EXERCISE GOAL
For the listing that follows, report how many lines contain the string "what", giving the number alone.

WORKING DATA
+--
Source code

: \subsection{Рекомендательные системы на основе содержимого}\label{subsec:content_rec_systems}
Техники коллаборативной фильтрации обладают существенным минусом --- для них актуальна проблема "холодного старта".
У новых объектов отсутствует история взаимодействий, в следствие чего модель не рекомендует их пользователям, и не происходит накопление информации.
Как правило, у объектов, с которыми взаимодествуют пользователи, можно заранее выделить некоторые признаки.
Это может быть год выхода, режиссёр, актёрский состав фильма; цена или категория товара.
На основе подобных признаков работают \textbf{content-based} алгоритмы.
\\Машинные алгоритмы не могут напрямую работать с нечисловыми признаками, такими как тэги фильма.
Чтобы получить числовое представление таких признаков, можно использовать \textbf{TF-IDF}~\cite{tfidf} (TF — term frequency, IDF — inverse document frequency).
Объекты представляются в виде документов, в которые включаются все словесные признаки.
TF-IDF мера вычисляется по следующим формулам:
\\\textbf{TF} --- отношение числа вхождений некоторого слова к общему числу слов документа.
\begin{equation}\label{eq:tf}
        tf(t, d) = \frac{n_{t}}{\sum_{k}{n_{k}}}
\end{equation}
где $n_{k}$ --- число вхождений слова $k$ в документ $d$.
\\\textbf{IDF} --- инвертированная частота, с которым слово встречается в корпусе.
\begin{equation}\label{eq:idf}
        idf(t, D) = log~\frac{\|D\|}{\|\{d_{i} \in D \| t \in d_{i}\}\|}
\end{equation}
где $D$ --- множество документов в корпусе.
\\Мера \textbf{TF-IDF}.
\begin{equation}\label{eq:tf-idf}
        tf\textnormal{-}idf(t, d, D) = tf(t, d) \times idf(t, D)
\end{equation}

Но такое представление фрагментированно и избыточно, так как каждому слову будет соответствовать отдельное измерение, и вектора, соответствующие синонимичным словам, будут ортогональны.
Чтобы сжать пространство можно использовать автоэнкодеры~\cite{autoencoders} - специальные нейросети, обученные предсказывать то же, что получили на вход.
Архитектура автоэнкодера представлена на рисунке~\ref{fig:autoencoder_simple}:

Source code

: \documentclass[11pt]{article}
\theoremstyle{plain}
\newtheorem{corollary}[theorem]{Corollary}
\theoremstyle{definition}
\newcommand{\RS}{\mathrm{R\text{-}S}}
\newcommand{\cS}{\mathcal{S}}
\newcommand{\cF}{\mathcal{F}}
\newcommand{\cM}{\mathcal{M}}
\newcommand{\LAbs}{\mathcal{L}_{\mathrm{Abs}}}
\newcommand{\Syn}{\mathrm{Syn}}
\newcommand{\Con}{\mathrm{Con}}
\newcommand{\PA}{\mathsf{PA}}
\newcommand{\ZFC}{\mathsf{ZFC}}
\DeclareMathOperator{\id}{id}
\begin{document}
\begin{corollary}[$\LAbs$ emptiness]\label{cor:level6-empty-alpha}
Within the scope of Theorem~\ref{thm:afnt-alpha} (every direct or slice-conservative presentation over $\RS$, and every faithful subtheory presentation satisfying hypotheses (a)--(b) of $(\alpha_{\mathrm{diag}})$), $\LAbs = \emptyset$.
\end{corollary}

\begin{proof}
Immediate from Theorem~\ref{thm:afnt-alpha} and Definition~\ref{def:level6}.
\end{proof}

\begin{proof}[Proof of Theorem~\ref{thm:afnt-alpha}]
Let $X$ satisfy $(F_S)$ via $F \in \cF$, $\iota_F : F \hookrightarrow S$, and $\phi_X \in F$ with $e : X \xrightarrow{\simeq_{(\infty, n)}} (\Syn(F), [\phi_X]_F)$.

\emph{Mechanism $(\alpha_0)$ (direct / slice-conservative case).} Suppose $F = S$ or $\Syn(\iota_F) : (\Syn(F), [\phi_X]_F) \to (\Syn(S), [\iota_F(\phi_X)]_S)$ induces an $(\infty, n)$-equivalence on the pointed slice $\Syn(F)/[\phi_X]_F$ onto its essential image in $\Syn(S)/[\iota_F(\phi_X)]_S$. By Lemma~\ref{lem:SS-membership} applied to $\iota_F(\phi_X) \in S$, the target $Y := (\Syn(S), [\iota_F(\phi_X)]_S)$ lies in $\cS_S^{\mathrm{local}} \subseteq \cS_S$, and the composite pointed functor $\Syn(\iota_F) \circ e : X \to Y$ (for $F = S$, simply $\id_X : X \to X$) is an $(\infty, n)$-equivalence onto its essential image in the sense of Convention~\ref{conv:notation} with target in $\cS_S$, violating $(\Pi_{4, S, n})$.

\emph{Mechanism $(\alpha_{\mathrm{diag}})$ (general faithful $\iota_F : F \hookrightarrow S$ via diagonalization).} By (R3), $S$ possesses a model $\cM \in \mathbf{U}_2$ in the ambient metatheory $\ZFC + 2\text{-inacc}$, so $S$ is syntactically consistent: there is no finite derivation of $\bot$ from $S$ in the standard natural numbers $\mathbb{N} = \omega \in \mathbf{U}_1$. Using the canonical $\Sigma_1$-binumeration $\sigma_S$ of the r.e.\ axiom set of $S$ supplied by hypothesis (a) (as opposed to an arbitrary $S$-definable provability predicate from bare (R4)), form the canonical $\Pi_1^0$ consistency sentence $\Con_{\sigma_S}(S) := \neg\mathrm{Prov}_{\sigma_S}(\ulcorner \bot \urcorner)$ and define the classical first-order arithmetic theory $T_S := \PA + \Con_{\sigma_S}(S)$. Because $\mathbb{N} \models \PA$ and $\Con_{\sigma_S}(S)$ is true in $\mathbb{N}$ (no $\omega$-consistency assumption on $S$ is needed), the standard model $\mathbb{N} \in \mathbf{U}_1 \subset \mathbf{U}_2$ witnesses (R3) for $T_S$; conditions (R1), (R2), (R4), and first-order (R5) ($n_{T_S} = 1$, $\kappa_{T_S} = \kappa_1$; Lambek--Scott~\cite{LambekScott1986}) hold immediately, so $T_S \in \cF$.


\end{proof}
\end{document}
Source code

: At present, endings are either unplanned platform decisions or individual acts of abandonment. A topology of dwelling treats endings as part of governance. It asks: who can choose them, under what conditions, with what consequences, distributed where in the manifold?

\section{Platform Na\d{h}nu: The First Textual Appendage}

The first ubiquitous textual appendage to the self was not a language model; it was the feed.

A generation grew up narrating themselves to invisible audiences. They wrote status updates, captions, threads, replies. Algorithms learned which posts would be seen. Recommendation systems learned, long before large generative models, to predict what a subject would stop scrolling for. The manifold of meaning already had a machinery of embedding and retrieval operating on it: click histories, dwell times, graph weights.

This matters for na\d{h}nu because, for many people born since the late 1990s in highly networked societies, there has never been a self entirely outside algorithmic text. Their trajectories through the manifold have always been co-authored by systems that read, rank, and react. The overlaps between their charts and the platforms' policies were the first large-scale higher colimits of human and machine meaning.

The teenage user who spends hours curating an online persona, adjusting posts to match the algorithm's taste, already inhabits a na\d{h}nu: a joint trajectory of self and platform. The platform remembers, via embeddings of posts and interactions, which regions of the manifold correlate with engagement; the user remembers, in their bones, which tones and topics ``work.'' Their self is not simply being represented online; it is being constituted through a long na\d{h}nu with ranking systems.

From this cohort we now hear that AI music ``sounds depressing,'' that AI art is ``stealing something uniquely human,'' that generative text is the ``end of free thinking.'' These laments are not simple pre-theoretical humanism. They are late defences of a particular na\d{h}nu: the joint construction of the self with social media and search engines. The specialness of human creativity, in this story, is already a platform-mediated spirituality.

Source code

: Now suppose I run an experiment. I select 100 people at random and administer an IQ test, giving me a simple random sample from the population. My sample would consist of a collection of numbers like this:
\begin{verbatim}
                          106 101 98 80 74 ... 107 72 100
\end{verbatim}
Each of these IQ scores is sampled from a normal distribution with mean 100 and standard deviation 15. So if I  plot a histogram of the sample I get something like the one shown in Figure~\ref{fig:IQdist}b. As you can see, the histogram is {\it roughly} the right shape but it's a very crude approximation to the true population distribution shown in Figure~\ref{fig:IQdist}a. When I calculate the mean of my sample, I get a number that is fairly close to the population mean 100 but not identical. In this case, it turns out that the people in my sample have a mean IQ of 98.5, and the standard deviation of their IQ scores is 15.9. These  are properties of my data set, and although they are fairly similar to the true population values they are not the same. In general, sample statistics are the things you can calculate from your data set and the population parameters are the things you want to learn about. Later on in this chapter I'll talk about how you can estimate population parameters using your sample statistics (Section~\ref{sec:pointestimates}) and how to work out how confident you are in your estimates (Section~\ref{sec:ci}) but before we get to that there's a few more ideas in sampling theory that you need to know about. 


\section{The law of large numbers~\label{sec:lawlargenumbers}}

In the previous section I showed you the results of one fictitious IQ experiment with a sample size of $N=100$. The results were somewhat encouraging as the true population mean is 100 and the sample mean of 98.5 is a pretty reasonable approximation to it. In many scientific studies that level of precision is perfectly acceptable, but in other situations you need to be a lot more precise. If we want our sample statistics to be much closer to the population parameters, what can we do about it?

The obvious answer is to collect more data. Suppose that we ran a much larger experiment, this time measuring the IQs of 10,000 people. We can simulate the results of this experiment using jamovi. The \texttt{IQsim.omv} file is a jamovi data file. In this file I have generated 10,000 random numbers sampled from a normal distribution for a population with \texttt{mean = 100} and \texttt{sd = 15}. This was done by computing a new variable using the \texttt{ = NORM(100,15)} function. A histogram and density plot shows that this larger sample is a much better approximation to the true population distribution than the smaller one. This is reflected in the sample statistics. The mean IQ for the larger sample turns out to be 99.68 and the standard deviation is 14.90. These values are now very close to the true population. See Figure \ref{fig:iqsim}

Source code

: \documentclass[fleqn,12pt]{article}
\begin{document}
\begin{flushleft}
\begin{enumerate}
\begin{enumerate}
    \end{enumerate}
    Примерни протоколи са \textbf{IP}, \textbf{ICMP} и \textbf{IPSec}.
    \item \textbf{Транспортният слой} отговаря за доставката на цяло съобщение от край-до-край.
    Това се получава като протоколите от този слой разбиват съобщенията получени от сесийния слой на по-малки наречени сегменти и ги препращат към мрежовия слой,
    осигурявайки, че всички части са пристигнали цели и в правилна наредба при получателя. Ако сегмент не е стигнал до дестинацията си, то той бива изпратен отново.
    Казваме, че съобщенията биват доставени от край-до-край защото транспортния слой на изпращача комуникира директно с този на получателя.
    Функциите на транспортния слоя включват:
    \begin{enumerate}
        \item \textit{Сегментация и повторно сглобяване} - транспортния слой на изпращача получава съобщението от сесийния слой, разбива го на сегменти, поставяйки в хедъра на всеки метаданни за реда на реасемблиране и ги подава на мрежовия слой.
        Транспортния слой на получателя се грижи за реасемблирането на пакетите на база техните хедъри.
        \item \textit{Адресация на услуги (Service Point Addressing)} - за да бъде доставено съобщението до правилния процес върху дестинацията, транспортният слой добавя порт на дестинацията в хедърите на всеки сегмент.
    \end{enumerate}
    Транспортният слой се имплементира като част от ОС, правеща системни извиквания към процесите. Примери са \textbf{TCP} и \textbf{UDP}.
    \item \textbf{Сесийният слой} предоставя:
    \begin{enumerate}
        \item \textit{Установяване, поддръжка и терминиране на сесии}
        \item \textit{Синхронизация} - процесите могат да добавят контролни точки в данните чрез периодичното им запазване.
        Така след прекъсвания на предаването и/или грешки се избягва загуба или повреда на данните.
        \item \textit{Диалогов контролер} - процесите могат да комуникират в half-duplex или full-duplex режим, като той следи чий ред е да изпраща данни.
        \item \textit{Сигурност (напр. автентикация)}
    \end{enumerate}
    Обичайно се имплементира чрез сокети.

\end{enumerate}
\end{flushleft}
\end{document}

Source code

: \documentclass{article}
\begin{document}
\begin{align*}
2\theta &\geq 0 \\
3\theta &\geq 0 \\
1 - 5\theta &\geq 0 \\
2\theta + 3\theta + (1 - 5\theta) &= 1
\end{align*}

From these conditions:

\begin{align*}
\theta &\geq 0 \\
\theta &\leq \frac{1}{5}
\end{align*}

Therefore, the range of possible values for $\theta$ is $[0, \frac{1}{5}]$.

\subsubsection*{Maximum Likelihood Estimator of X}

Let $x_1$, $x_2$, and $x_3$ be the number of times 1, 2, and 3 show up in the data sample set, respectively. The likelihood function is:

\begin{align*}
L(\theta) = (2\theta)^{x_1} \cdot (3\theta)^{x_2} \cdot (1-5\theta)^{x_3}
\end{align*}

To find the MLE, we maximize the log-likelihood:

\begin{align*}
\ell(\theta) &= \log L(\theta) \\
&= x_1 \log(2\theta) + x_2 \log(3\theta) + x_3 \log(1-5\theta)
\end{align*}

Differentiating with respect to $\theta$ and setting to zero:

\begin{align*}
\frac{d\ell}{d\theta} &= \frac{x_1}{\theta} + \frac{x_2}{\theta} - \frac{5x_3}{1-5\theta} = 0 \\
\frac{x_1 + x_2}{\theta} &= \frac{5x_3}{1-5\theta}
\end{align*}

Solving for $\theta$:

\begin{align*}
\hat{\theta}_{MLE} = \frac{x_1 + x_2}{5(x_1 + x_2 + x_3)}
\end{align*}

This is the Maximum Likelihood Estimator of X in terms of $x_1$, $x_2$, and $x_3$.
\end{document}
+--
EXPECTED ANSWER
3